BEGIN EXTRACTED MATERIAL

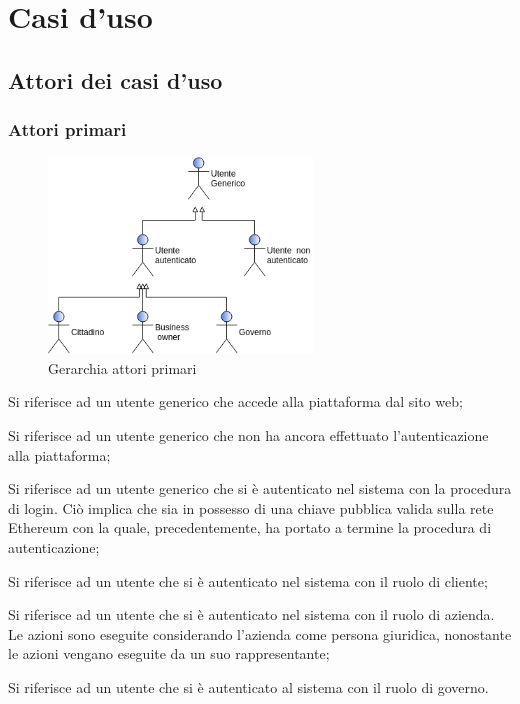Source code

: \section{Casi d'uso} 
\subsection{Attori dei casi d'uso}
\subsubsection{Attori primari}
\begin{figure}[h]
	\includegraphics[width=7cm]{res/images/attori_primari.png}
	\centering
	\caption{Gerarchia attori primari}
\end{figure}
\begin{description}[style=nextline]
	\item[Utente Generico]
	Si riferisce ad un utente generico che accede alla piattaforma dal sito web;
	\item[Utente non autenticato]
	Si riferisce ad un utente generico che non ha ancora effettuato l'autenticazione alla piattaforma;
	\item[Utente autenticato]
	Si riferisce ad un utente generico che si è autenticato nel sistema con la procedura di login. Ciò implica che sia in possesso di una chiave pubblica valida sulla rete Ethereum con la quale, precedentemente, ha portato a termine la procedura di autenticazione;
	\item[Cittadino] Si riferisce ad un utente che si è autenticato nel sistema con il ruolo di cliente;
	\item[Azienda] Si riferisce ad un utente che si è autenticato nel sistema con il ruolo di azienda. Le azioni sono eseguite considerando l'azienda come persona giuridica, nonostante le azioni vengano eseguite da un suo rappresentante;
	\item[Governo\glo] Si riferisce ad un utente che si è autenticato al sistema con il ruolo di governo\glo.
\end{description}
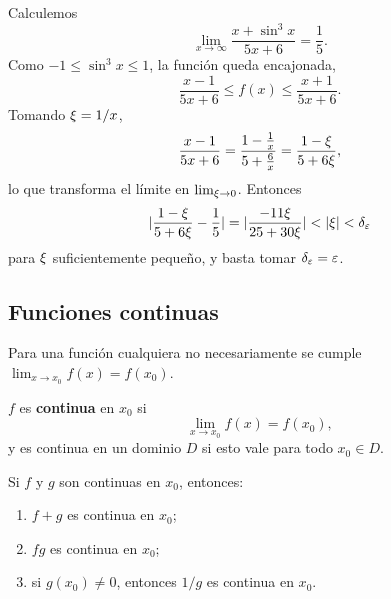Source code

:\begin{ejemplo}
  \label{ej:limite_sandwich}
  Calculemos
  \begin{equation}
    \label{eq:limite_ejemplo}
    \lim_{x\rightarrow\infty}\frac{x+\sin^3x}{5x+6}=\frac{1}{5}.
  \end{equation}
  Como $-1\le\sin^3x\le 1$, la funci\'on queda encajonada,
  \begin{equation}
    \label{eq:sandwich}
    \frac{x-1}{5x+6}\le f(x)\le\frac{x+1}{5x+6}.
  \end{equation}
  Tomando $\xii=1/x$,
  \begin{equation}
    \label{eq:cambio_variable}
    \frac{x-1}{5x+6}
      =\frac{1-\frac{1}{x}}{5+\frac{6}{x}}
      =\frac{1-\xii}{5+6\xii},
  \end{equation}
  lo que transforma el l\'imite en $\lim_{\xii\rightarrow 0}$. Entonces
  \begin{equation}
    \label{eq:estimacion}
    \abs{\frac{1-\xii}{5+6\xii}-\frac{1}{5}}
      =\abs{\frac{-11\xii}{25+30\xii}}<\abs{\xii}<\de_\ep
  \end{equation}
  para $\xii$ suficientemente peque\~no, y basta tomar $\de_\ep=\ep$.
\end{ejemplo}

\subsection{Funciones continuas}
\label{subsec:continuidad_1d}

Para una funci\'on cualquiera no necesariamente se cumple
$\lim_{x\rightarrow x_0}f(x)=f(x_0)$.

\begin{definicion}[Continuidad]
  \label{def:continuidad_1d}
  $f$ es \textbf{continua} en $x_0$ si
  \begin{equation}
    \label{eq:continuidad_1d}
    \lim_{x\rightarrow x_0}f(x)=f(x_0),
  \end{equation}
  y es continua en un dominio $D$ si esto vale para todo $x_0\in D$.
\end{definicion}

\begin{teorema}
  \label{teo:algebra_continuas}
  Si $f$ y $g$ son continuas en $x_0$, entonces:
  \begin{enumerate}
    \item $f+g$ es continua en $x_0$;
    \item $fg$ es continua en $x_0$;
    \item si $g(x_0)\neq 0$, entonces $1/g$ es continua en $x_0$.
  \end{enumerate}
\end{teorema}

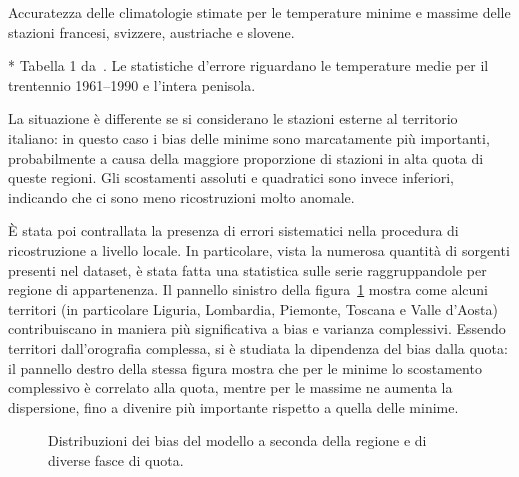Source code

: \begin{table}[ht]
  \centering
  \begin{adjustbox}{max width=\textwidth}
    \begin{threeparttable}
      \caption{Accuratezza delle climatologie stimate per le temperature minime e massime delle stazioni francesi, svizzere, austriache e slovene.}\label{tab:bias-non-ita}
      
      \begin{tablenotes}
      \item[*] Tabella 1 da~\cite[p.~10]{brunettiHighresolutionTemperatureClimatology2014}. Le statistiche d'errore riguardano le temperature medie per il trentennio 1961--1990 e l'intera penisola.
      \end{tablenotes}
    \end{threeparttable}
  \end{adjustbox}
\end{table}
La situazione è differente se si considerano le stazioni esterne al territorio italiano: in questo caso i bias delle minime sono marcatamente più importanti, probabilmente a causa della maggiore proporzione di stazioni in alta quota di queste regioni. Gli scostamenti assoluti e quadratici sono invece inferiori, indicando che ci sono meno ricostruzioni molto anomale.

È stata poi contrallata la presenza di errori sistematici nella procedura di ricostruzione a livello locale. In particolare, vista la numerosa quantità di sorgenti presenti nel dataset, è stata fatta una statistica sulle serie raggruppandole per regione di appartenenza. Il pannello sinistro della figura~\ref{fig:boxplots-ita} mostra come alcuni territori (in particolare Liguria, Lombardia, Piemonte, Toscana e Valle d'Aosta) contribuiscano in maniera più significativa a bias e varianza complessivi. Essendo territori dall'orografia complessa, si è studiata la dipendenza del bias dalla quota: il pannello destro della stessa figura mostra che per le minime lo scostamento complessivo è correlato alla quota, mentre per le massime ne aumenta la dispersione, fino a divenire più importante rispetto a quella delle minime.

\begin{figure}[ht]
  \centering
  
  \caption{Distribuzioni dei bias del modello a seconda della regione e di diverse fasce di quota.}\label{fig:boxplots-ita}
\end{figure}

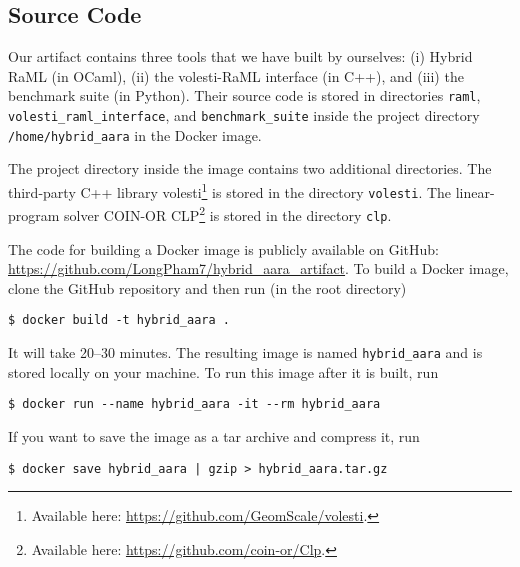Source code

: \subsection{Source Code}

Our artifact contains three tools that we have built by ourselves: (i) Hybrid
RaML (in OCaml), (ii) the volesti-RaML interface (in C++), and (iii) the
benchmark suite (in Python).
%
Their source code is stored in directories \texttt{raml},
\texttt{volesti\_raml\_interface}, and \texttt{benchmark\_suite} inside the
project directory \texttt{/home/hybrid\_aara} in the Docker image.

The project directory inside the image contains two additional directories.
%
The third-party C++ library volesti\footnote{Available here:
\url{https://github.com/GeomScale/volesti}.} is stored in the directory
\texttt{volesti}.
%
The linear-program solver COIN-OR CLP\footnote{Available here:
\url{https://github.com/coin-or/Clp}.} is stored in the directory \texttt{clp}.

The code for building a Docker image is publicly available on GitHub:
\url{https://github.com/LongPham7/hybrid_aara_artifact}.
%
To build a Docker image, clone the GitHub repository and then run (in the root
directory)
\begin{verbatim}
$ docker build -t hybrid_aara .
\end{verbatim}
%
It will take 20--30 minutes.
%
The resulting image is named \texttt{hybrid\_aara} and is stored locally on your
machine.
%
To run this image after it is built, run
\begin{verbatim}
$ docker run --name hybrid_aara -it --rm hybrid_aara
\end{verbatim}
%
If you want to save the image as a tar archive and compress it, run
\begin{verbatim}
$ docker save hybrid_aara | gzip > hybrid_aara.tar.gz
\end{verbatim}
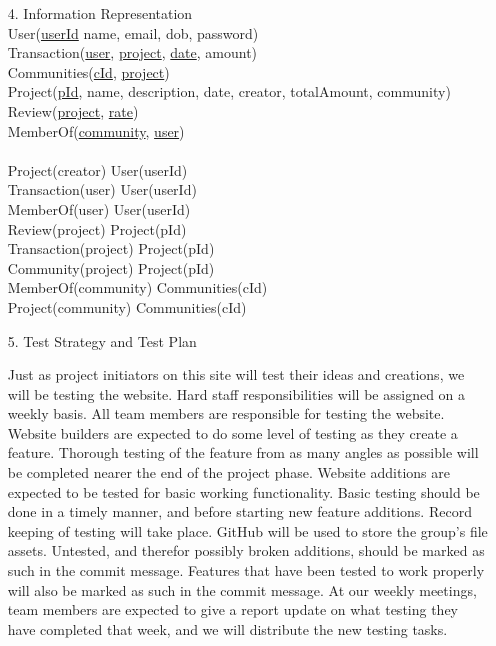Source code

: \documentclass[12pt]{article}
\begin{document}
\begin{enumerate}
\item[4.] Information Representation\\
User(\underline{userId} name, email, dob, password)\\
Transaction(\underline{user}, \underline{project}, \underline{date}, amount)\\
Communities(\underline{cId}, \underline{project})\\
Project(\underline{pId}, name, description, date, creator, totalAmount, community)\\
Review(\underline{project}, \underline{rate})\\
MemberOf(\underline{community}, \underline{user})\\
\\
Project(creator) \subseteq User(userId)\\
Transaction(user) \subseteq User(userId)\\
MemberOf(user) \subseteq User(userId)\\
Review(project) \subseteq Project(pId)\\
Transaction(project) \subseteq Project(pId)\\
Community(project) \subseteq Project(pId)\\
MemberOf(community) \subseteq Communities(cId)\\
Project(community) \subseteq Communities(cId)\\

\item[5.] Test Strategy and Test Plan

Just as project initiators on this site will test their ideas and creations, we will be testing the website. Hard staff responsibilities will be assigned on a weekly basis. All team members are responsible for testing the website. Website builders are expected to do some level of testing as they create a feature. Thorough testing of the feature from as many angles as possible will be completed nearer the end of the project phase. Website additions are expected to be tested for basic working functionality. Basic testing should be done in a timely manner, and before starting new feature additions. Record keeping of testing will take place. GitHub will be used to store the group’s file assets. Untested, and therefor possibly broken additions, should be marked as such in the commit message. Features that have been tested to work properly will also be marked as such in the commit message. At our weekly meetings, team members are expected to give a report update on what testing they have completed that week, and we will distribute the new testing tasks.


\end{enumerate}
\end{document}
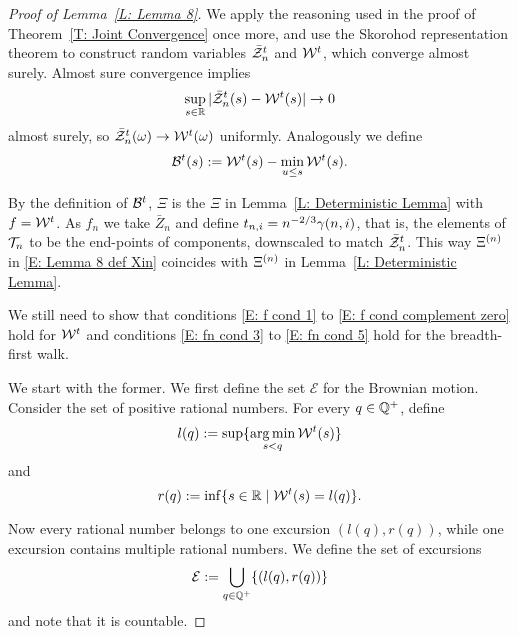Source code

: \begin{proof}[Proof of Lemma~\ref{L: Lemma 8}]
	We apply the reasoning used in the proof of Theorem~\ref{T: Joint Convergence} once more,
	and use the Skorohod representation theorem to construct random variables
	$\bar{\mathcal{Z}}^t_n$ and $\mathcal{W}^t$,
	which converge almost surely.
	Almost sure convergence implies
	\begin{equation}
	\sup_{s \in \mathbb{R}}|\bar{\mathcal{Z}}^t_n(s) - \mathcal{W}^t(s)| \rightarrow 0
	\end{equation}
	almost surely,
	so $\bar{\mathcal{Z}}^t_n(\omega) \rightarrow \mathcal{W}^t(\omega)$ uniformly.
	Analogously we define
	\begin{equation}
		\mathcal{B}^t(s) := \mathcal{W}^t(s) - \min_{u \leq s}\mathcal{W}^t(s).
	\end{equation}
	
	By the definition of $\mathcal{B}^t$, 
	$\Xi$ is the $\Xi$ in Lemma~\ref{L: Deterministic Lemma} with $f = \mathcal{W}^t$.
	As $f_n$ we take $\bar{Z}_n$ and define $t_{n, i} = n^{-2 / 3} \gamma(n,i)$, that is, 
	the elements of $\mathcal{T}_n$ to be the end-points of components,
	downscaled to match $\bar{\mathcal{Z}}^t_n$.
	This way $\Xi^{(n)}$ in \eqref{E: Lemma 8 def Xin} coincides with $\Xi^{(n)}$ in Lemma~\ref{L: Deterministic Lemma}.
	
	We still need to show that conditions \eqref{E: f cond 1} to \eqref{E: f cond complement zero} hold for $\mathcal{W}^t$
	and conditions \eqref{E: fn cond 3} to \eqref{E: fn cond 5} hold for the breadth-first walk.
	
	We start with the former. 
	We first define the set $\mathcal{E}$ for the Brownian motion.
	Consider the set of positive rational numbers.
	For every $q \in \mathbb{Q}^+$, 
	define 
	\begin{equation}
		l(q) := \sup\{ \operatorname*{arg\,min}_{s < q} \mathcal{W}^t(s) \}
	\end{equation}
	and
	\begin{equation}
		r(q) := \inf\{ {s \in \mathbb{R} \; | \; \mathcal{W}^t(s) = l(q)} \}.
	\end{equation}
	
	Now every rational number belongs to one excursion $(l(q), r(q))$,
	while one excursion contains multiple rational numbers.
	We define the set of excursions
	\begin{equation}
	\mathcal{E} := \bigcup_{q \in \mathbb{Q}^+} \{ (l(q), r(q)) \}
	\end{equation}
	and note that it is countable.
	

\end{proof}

END EXTRACTED MATERIAL

■ **PROBLEM TO WORK ON**:
Return each line in the records that holds the string "contains".

■ **WRITTEN SOLUTION**:
Our artifact contains three tools that we have built by ourselves: (i) Hybrid
The project directory inside the image contains two additional directories.
	while one excursion contains multiple rational numbers.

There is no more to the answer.